In my last column I talked about some of the benefits of capitalism. Now, I will take up some of the common complaints about it.
We feel outraged if we believe that a business has “gouged” consumers with high prices. We had complaints of price-gouging in the gasoline business in North Carolina not too long ago. Here’s an even more extreme example, though, that will actually illustrate how raising prices during a supply shortage helps consumers in the short and long run: Let’s assume that a hurricane hits Southeastern North Carolina. If the hotels in Lumberton know that people will be evacuating the coast, should they double the price of a room, knowing that they can still sell all of their rooms that night? Believe it or not, to best meet the full needs of society, the answer is yes.
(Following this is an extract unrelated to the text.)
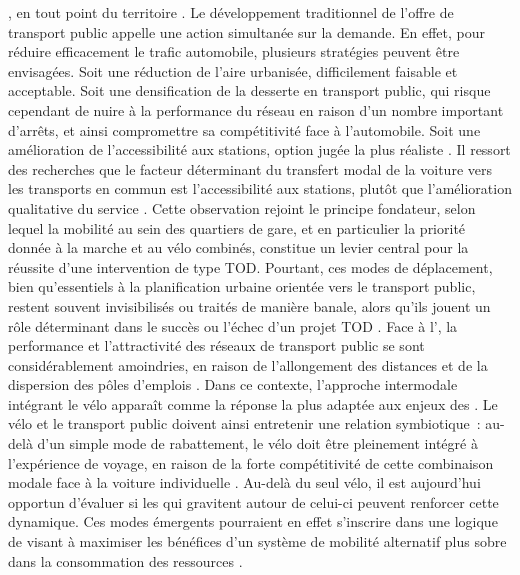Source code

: \begin{refsegment}
{}, en tout point du territoire \textcolor{blue}{\autocite[8]{molino_pratiques_2015}}. Le développement traditionnel de l’offre de transport public appelle une action simultanée sur la demande. En effet, pour réduire efficacement le trafic automobile, plusieurs stratégies peuvent être envisagées. Soit une réduction de l'aire urbanisée, difficilement faisable et acceptable. Soit une densification de la desserte en transport public, qui risque cependant de nuire à la performance du réseau en raison d'un nombre important d'arrêts, et ainsi compromettre sa compétitivité face à l'automobile. Soit une amélioration de l’accessibilité aux stations, option jugée la plus réaliste \textcolor{blue}{\autocite[10]{verbavatz_critical_2019}}. Il ressort des recherches que le facteur déterminant du transfert modal de la voiture vers les transports en commun est l’accessibilité aux stations, plutôt que l’amélioration qualitative du service \textcolor{blue}{\autocite[146]{brons_access_2009}}. Cette observation rejoint le principe fondateur, selon lequel la mobilité au sein des quartiers de gare, et en particulier la priorité donnée à la marche et au vélo combinés, constitue un levier central pour la réussite d’une intervention de type \acrshort{TOD}. Pourtant, ces modes de déplacement, bien qu’essentiels à la planification urbaine orientée vers le transport public, restent souvent invisibilisés ou traités de manière banale, alors qu’ils jouent un rôle déterminant dans le succès ou l’échec d’un projet \acrshort{TOD} \textcolor{blue}{\autocite[34]{schlossberg_comparing_2004}}. Face à l’, la performance et l’attractivité des réseaux de transport public se sont considérablement amoindries, en raison de l’allongement des distances et de la dispersion des pôles d’emplois \textcolor{blue}{\autocite[13]{bentayou_transit-oriented_2015}}. Dans ce contexte, l’approche intermodale intégrant le vélo apparaît comme la réponse la plus adaptée aux enjeux des . Le vélo et le transport public doivent ainsi entretenir une relation symbiotique~: au-delà d’un simple mode de rabattement, le vélo doit être pleinement intégré à l’expérience de voyage, en raison de la forte compétitivité de cette combinaison modale face à la voiture individuelle \textcolor{blue}{\autocite[208]{kager_characterisation_2016}}. Au-delà du seul vélo, il est aujourd’hui opportun d’évaluer si les  qui gravitent autour de celui-ci peuvent renforcer cette dynamique. Ces modes émergents pourraient en effet s’inscrire dans une logique de  visant à maximiser les bénéfices d’un système de mobilité alternatif plus sobre dans la consommation des ressources \textcolor{blue}{\autocite[134]{litman_new_2021}}.%


\end{refsegment}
If they kept prices the same, believing that to be noble, they will actually help fewer people. Some regular Interstate 95 traffic, for example, will use some of the rooms. If these travelers learn the price has doubled, though, they will get back on the road, leaving more rooms available for evacuees. If I lived on the coast with my family of seven, if rooms were regular price, I would probably book two rooms for my family. If the price doubled, I have a decision. I could pay the higher price for both rooms. However, if I had the ability to drive farther inland, I might be able to get a cheaper rate. Or, if I was unwilling to be farther away from my coastal home, we would have Camp Dent for a night or two, all staying in one room. Either way, more evacuees are served by Lumberton hotels. People with the resources to travel farther will do so.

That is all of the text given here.